» **Task description**:
Entries in the following listing are to be copied exactly as they stand.

» **Provided material**:
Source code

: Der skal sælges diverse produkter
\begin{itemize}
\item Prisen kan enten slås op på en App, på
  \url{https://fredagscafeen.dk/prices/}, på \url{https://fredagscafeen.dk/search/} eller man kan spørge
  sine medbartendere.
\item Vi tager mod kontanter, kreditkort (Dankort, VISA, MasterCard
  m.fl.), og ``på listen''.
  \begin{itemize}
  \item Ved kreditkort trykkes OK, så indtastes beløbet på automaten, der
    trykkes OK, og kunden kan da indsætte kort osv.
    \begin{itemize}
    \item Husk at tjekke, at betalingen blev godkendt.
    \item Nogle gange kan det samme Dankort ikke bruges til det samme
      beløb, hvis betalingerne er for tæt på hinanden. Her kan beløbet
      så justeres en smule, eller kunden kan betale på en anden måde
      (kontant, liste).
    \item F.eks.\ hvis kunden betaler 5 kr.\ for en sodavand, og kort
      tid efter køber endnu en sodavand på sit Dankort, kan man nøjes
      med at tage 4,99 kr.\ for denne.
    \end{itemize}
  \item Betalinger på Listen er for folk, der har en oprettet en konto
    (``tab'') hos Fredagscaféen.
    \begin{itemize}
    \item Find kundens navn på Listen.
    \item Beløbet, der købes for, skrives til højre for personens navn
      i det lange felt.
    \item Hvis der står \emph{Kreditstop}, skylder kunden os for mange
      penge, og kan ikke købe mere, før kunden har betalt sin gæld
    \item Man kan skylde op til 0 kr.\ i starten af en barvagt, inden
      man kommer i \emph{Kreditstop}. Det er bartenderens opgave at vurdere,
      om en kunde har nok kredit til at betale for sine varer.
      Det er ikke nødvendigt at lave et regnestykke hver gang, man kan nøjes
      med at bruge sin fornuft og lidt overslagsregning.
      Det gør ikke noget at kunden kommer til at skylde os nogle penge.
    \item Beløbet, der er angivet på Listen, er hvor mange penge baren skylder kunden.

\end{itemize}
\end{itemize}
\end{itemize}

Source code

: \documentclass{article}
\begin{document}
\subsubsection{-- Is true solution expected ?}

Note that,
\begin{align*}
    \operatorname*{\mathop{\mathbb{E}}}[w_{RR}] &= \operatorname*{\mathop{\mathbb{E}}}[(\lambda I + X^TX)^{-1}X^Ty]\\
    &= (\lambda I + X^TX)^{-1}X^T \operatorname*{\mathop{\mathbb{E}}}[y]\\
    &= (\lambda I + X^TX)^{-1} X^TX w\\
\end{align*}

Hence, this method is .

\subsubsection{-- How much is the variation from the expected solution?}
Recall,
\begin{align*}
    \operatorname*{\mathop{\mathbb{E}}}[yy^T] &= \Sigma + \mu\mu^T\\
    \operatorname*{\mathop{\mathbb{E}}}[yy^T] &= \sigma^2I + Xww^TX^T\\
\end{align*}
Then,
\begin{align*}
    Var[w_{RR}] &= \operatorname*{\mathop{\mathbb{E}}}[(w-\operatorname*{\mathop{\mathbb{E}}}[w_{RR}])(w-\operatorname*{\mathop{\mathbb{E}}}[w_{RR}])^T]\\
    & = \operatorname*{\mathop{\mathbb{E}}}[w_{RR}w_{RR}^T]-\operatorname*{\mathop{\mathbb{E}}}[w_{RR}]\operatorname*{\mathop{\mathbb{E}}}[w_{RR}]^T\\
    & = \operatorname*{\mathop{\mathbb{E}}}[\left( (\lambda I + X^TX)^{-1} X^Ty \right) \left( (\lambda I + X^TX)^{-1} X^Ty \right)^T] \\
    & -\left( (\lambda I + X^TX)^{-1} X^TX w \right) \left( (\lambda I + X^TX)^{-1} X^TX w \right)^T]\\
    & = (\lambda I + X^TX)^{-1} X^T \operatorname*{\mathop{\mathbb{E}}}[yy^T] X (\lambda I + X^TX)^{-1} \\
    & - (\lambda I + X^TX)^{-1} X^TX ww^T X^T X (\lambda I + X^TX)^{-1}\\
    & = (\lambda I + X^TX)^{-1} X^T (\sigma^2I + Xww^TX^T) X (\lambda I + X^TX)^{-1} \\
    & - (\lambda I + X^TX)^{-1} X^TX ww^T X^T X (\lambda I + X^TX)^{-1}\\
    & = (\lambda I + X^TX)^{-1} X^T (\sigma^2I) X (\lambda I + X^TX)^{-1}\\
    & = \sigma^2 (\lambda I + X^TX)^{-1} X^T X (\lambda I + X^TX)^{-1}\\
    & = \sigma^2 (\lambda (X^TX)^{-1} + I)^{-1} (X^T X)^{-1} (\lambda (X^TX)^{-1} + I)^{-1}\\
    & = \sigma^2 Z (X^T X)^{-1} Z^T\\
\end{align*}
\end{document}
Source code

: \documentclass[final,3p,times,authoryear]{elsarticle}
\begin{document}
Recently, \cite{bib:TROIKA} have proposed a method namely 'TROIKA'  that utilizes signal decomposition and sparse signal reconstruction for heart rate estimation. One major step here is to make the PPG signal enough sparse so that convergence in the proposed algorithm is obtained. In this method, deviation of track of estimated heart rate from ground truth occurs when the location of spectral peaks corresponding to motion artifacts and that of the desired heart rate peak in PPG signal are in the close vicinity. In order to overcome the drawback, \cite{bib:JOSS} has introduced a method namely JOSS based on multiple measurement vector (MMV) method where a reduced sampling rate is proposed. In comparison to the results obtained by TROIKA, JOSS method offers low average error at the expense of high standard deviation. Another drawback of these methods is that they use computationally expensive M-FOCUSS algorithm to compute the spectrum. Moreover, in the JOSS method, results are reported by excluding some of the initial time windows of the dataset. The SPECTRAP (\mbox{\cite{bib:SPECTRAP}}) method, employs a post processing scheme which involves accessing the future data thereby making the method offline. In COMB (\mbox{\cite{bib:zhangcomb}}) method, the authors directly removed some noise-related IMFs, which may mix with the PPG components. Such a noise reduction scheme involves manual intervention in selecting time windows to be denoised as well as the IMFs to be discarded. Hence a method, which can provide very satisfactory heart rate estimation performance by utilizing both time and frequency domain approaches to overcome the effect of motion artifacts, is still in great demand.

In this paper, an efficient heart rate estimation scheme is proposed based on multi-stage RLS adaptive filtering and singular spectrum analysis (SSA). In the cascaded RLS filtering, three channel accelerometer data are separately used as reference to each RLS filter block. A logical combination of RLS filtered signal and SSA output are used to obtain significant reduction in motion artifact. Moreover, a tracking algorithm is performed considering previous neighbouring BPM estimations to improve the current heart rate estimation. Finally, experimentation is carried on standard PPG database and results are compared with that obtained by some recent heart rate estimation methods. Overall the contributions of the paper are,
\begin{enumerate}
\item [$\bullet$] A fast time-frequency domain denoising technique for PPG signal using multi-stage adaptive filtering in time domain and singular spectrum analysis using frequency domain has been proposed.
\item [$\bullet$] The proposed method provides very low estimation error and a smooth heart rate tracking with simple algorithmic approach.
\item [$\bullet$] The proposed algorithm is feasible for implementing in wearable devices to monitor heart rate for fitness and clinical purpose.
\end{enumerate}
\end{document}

» **Solution to the exercise**:
Source code

: Der skal sælges diverse produkter
\begin{itemize}
\item Prisen kan enten slås op på en App, på
  \url{https://fredagscafeen.dk/prices/}, på \url{https://fredagscafeen.dk/search/} eller man kan spørge
  sine medbartendere.
\item Vi tager mod kontanter, kreditkort (Dankort, VISA, MasterCard
  m.fl.), og ``på listen''.
  \begin{itemize}
  \item Ved kreditkort trykkes OK, så indtastes beløbet på automaten, der
    trykkes OK, og kunden kan da indsætte kort osv.
    \begin{itemize}
    \item Husk at tjekke, at betalingen blev godkendt.
    \item Nogle gange kan det samme Dankort ikke bruges til det samme
      beløb, hvis betalingerne er for tæt på hinanden. Her kan beløbet
      så justeres en smule, eller kunden kan betale på en anden måde
      (kontant, liste).
    \item F.eks.\ hvis kunden betaler 5 kr.\ for en sodavand, og kort
      tid efter køber endnu en sodavand på sit Dankort, kan man nøjes
      med at tage 4,99 kr.\ for denne.
    \end{itemize}
  \item Betalinger på Listen er for folk, der har en oprettet en konto
    (``tab'') hos Fredagscaféen.
    \begin{itemize}
    \item Find kundens navn på Listen.
    \item Beløbet, der købes for, skrives til højre for personens navn
      i det lange felt.
    \item Hvis der står \emph{Kreditstop}, skylder kunden os for mange
      penge, og kan ikke købe mere, før kunden har betalt sin gæld
    \item Man kan skylde op til 0 kr.\ i starten af en barvagt, inden
      man kommer i \emph{Kreditstop}. Det er bartenderens opgave at vurdere,
      om en kunde har nok kredit til at betale for sine varer.
      Det er ikke nødvendigt at lave et regnestykke hver gang, man kan nøjes
      med at bruge sin fornuft og lidt overslagsregning.
      Det gør ikke noget at kunden kommer til at skylde os nogle penge.
    \item Beløbet, der er angivet på Listen, er hvor mange penge baren skylder kunden.

\end{itemize}
\end{itemize}
\end{itemize}

Source code

: \documentclass{article}
\begin{document}
\subsubsection{-- Is true solution expected ?}

Note that,
\begin{align*}
    \operatorname*{\mathop{\mathbb{E}}}[w_{RR}] &= \operatorname*{\mathop{\mathbb{E}}}[(\lambda I + X^TX)^{-1}X^Ty]\\
    &= (\lambda I + X^TX)^{-1}X^T \operatorname*{\mathop{\mathbb{E}}}[y]\\
    &= (\lambda I + X^TX)^{-1} X^TX w\\
\end{align*}

Hence, this method is .

\subsubsection{-- How much is the variation from the expected solution?}
Recall,
\begin{align*}
    \operatorname*{\mathop{\mathbb{E}}}[yy^T] &= \Sigma + \mu\mu^T\\
    \operatorname*{\mathop{\mathbb{E}}}[yy^T] &= \sigma^2I + Xww^TX^T\\
\end{align*}
Then,
\begin{align*}
    Var[w_{RR}] &= \operatorname*{\mathop{\mathbb{E}}}[(w-\operatorname*{\mathop{\mathbb{E}}}[w_{RR}])(w-\operatorname*{\mathop{\mathbb{E}}}[w_{RR}])^T]\\
    & = \operatorname*{\mathop{\mathbb{E}}}[w_{RR}w_{RR}^T]-\operatorname*{\mathop{\mathbb{E}}}[w_{RR}]\operatorname*{\mathop{\mathbb{E}}}[w_{RR}]^T\\
    & = \operatorname*{\mathop{\mathbb{E}}}[\left( (\lambda I + X^TX)^{-1} X^Ty \right) \left( (\lambda I + X^TX)^{-1} X^Ty \right)^T] \\
    & -\left( (\lambda I + X^TX)^{-1} X^TX w \right) \left( (\lambda I + X^TX)^{-1} X^TX w \right)^T]\\
    & = (\lambda I + X^TX)^{-1} X^T \operatorname*{\mathop{\mathbb{E}}}[yy^T] X (\lambda I + X^TX)^{-1} \\
    & - (\lambda I + X^TX)^{-1} X^TX ww^T X^T X (\lambda I + X^TX)^{-1}\\
    & = (\lambda I + X^TX)^{-1} X^T (\sigma^2I + Xww^TX^T) X (\lambda I + X^TX)^{-1} \\
    & - (\lambda I + X^TX)^{-1} X^TX ww^T X^T X (\lambda I + X^TX)^{-1}\\
    & = (\lambda I + X^TX)^{-1} X^T (\sigma^2I) X (\lambda I + X^TX)^{-1}\\
    & = \sigma^2 (\lambda I + X^TX)^{-1} X^T X (\lambda I + X^TX)^{-1}\\
    & = \sigma^2 (\lambda (X^TX)^{-1} + I)^{-1} (X^T X)^{-1} (\lambda (X^TX)^{-1} + I)^{-1}\\
    & = \sigma^2 Z (X^T X)^{-1} Z^T\\
\end{align*}
\end{document}
Source code

: \documentclass[final,3p,times,authoryear]{elsarticle}
\begin{document}
Recently, \cite{bib:TROIKA} have proposed a method namely 'TROIKA'  that utilizes signal decomposition and sparse signal reconstruction for heart rate estimation. One major step here is to make the PPG signal enough sparse so that convergence in the proposed algorithm is obtained. In this method, deviation of track of estimated heart rate from ground truth occurs when the location of spectral peaks corresponding to motion artifacts and that of the desired heart rate peak in PPG signal are in the close vicinity. In order to overcome the drawback, \cite{bib:JOSS} has introduced a method namely JOSS based on multiple measurement vector (MMV) method where a reduced sampling rate is proposed. In comparison to the results obtained by TROIKA, JOSS method offers low average error at the expense of high standard deviation. Another drawback of these methods is that they use computationally expensive M-FOCUSS algorithm to compute the spectrum. Moreover, in the JOSS method, results are reported by excluding some of the initial time windows of the dataset. The SPECTRAP (\mbox{\cite{bib:SPECTRAP}}) method, employs a post processing scheme which involves accessing the future data thereby making the method offline. In COMB (\mbox{\cite{bib:zhangcomb}}) method, the authors directly removed some noise-related IMFs, which may mix with the PPG components. Such a noise reduction scheme involves manual intervention in selecting time windows to be denoised as well as the IMFs to be discarded. Hence a method, which can provide very satisfactory heart rate estimation performance by utilizing both time and frequency domain approaches to overcome the effect of motion artifacts, is still in great demand.

In this paper, an efficient heart rate estimation scheme is proposed based on multi-stage RLS adaptive filtering and singular spectrum analysis (SSA). In the cascaded RLS filtering, three channel accelerometer data are separately used as reference to each RLS filter block. A logical combination of RLS filtered signal and SSA output are used to obtain significant reduction in motion artifact. Moreover, a tracking algorithm is performed considering previous neighbouring BPM estimations to improve the current heart rate estimation. Finally, experimentation is carried on standard PPG database and results are compared with that obtained by some recent heart rate estimation methods. Overall the contributions of the paper are,
\begin{enumerate}
\item [$\bullet$] A fast time-frequency domain denoising technique for PPG signal using multi-stage adaptive filtering in time domain and singular spectrum analysis using frequency domain has been proposed.
\item [$\bullet$] The proposed method provides very low estimation error and a smooth heart rate tracking with simple algorithmic approach.
\item [$\bullet$] The proposed algorithm is feasible for implementing in wearable devices to monitor heart rate for fitness and clinical purpose.
\end{enumerate}
\end{document}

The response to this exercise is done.